• **Task requirements**
Output all of the entries exactly as they are given.

• **Data shown**

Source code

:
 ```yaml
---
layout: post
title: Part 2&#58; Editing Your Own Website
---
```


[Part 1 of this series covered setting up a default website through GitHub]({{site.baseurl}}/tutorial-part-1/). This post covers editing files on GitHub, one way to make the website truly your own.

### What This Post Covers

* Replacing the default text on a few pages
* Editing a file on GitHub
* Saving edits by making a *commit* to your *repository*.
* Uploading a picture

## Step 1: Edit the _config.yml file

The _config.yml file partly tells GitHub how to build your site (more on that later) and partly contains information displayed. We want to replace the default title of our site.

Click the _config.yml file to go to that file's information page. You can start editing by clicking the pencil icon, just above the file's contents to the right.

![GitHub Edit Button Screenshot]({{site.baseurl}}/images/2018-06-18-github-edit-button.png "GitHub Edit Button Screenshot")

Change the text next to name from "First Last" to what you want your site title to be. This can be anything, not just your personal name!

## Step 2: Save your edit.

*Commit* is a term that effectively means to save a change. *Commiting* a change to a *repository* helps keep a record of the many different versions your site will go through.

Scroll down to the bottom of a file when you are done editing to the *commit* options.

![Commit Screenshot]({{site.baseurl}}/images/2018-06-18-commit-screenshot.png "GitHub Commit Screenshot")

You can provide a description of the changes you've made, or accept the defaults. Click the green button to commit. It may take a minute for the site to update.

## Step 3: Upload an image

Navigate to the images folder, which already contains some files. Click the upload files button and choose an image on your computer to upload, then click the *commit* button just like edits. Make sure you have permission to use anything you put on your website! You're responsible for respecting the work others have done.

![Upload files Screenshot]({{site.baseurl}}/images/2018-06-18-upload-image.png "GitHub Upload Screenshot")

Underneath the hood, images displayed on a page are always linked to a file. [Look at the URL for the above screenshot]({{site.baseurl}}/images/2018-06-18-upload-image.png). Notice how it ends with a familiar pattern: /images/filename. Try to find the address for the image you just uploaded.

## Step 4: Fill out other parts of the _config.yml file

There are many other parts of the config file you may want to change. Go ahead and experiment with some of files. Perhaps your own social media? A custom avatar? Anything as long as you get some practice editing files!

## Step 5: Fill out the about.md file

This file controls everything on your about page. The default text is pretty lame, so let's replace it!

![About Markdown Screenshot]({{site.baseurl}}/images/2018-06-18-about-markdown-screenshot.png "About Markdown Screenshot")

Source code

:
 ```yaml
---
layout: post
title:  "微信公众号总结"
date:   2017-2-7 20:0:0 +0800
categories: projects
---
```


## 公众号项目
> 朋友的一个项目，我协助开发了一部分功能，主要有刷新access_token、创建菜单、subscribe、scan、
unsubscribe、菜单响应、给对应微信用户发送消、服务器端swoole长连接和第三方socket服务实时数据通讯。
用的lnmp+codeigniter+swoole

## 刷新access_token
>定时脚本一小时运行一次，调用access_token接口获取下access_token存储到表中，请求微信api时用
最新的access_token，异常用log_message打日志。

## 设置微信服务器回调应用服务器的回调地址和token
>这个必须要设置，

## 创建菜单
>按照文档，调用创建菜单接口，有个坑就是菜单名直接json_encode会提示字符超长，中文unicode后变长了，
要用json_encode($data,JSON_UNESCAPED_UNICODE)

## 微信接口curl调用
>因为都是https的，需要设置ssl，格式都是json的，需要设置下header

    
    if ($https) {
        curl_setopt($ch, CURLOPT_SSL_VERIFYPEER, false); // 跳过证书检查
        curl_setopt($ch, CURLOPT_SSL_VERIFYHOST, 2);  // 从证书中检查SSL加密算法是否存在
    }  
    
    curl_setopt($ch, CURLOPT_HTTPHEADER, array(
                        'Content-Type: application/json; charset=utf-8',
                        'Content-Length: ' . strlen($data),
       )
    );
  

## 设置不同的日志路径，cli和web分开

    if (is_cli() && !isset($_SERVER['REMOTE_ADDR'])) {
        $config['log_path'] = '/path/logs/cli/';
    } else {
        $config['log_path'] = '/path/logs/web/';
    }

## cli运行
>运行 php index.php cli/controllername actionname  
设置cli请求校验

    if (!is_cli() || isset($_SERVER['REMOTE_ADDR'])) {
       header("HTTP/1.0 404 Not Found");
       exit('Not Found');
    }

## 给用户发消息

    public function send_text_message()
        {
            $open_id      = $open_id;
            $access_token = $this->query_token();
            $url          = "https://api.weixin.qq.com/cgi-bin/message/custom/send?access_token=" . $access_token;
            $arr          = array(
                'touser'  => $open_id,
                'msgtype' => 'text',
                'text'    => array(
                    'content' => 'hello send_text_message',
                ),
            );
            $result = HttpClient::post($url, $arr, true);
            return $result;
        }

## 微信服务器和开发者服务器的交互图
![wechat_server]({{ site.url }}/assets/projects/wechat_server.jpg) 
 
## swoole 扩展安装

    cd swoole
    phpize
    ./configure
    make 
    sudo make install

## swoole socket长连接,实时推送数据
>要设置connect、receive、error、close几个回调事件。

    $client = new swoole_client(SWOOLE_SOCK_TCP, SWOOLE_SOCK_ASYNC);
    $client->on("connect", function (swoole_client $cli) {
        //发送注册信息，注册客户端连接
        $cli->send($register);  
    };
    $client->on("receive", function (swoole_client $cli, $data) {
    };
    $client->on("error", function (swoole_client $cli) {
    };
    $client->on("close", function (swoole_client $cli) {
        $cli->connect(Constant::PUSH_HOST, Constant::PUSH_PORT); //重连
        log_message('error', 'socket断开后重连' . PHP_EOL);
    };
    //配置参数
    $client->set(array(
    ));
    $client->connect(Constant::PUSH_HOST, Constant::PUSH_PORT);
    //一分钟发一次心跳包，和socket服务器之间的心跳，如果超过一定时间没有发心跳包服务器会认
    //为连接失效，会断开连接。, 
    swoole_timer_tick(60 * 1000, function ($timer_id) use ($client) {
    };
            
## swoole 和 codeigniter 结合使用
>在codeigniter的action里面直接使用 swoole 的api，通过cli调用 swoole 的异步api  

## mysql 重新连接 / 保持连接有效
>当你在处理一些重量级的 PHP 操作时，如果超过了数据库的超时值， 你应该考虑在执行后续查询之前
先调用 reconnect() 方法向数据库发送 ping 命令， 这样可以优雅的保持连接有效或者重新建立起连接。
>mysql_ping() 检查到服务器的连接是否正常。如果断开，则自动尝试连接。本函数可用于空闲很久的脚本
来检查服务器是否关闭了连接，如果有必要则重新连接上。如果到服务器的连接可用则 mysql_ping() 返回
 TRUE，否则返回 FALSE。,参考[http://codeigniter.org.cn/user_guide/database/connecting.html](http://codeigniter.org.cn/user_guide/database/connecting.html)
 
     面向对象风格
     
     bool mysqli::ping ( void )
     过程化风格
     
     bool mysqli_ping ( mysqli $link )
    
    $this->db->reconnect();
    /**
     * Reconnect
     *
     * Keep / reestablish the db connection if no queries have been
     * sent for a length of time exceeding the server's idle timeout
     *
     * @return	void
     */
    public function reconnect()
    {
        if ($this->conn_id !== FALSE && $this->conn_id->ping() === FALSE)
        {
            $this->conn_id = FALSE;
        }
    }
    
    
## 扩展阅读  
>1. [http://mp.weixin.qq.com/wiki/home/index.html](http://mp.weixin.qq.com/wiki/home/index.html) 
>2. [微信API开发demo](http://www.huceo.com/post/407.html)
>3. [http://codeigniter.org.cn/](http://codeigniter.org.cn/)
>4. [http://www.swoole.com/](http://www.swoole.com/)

• **Completed exercise**
Source code

:
 ```yaml
---
layout: post
title: Part 2&#58; Editing Your Own Website
---
```


[Part 1 of this series covered setting up a default website through GitHub]({{site.baseurl}}/tutorial-part-1/). This post covers editing files on GitHub, one way to make the website truly your own.

### What This Post Covers

* Replacing the default text on a few pages
* Editing a file on GitHub
* Saving edits by making a *commit* to your *repository*.
* Uploading a picture

## Step 1: Edit the _config.yml file

The _config.yml file partly tells GitHub how to build your site (more on that later) and partly contains information displayed. We want to replace the default title of our site.

Click the _config.yml file to go to that file's information page. You can start editing by clicking the pencil icon, just above the file's contents to the right.

![GitHub Edit Button Screenshot]({{site.baseurl}}/images/2018-06-18-github-edit-button.png "GitHub Edit Button Screenshot")

Change the text next to name from "First Last" to what you want your site title to be. This can be anything, not just your personal name!

## Step 2: Save your edit.

*Commit* is a term that effectively means to save a change. *Commiting* a change to a *repository* helps keep a record of the many different versions your site will go through.

Scroll down to the bottom of a file when you are done editing to the *commit* options.

![Commit Screenshot]({{site.baseurl}}/images/2018-06-18-commit-screenshot.png "GitHub Commit Screenshot")

You can provide a description of the changes you've made, or accept the defaults. Click the green button to commit. It may take a minute for the site to update.

## Step 3: Upload an image

Navigate to the images folder, which already contains some files. Click the upload files button and choose an image on your computer to upload, then click the *commit* button just like edits. Make sure you have permission to use anything you put on your website! You're responsible for respecting the work others have done.

![Upload files Screenshot]({{site.baseurl}}/images/2018-06-18-upload-image.png "GitHub Upload Screenshot")

Underneath the hood, images displayed on a page are always linked to a file. [Look at the URL for the above screenshot]({{site.baseurl}}/images/2018-06-18-upload-image.png). Notice how it ends with a familiar pattern: /images/filename. Try to find the address for the image you just uploaded.

## Step 4: Fill out other parts of the _config.yml file

There are many other parts of the config file you may want to change. Go ahead and experiment with some of files. Perhaps your own social media? A custom avatar? Anything as long as you get some practice editing files!

## Step 5: Fill out the about.md file

This file controls everything on your about page. The default text is pretty lame, so let's replace it!

![About Markdown Screenshot]({{site.baseurl}}/images/2018-06-18-about-markdown-screenshot.png "About Markdown Screenshot")

Source code

:
 ```yaml
---
layout: post
title:  "微信公众号总结"
date:   2017-2-7 20:0:0 +0800
categories: projects
---
```


## 公众号项目
> 朋友的一个项目，我协助开发了一部分功能，主要有刷新access_token、创建菜单、subscribe、scan、
unsubscribe、菜单响应、给对应微信用户发送消、服务器端swoole长连接和第三方socket服务实时数据通讯。
用的lnmp+codeigniter+swoole

## 刷新access_token
>定时脚本一小时运行一次，调用access_token接口获取下access_token存储到表中，请求微信api时用
最新的access_token，异常用log_message打日志。

## 设置微信服务器回调应用服务器的回调地址和token
>这个必须要设置，

## 创建菜单
>按照文档，调用创建菜单接口，有个坑就是菜单名直接json_encode会提示字符超长，中文unicode后变长了，
要用json_encode($data,JSON_UNESCAPED_UNICODE)

## 微信接口curl调用
>因为都是https的，需要设置ssl，格式都是json的，需要设置下header

    
    if ($https) {
        curl_setopt($ch, CURLOPT_SSL_VERIFYPEER, false); // 跳过证书检查
        curl_setopt($ch, CURLOPT_SSL_VERIFYHOST, 2);  // 从证书中检查SSL加密算法是否存在
    }  
    
    curl_setopt($ch, CURLOPT_HTTPHEADER, array(
                        'Content-Type: application/json; charset=utf-8',
                        'Content-Length: ' . strlen($data),
       )
    );
  

## 设置不同的日志路径，cli和web分开

    if (is_cli() && !isset($_SERVER['REMOTE_ADDR'])) {
        $config['log_path'] = '/path/logs/cli/';
    } else {
        $config['log_path'] = '/path/logs/web/';
    }

## cli运行
>运行 php index.php cli/controllername actionname  
设置cli请求校验

    if (!is_cli() || isset($_SERVER['REMOTE_ADDR'])) {
       header("HTTP/1.0 404 Not Found");
       exit('Not Found');
    }

## 给用户发消息

    public function send_text_message()
        {
            $open_id      = $open_id;
            $access_token = $this->query_token();
            $url          = "https://api.weixin.qq.com/cgi-bin/message/custom/send?access_token=" . $access_token;
            $arr          = array(
                'touser'  => $open_id,
                'msgtype' => 'text',
                'text'    => array(
                    'content' => 'hello send_text_message',
                ),
            );
            $result = HttpClient::post($url, $arr, true);
            return $result;
        }

## 微信服务器和开发者服务器的交互图
![wechat_server]({{ site.url }}/assets/projects/wechat_server.jpg) 
 
## swoole 扩展安装

    cd swoole
    phpize
    ./configure
    make 
    sudo make install

## swoole socket长连接,实时推送数据
>要设置connect、receive、error、close几个回调事件。

    $client = new swoole_client(SWOOLE_SOCK_TCP, SWOOLE_SOCK_ASYNC);
    $client->on("connect", function (swoole_client $cli) {
        //发送注册信息，注册客户端连接
        $cli->send($register);  
    };
    $client->on("receive", function (swoole_client $cli, $data) {
    };
    $client->on("error", function (swoole_client $cli) {
    };
    $client->on("close", function (swoole_client $cli) {
        $cli->connect(Constant::PUSH_HOST, Constant::PUSH_PORT); //重连
        log_message('error', 'socket断开后重连' . PHP_EOL);
    };
    //配置参数
    $client->set(array(
    ));
    $client->connect(Constant::PUSH_HOST, Constant::PUSH_PORT);
    //一分钟发一次心跳包，和socket服务器之间的心跳，如果超过一定时间没有发心跳包服务器会认
    //为连接失效，会断开连接。, 
    swoole_timer_tick(60 * 1000, function ($timer_id) use ($client) {
    };
            
## swoole 和 codeigniter 结合使用
>在codeigniter的action里面直接使用 swoole 的api，通过cli调用 swoole 的异步api  

## mysql 重新连接 / 保持连接有效
>当你在处理一些重量级的 PHP 操作时，如果超过了数据库的超时值， 你应该考虑在执行后续查询之前
先调用 reconnect() 方法向数据库发送 ping 命令， 这样可以优雅的保持连接有效或者重新建立起连接。
>mysql_ping() 检查到服务器的连接是否正常。如果断开，则自动尝试连接。本函数可用于空闲很久的脚本
来检查服务器是否关闭了连接，如果有必要则重新连接上。如果到服务器的连接可用则 mysql_ping() 返回
 TRUE，否则返回 FALSE。,参考[http://codeigniter.org.cn/user_guide/database/connecting.html](http://codeigniter.org.cn/user_guide/database/connecting.html)
 
     面向对象风格
     
     bool mysqli::ping ( void )
     过程化风格
     
     bool mysqli_ping ( mysqli $link )
    
    $this->db->reconnect();
    /**
     * Reconnect
     *
     * Keep / reestablish the db connection if no queries have been
     * sent for a length of time exceeding the server's idle timeout
     *
     * @return	void
     */
    public function reconnect()
    {
        if ($this->conn_id !== FALSE && $this->conn_id->ping() === FALSE)
        {
            $this->conn_id = FALSE;
        }
    }
    
    
## 扩展阅读  
>1. [http://mp.weixin.qq.com/wiki/home/index.html](http://mp.weixin.qq.com/wiki/home/index.html) 
>2. [微信API开发demo](http://www.huceo.com/post/407.html)
>3. [http://codeigniter.org.cn/](http://codeigniter.org.cn/)
>4. [http://www.swoole.com/](http://www.swoole.com/)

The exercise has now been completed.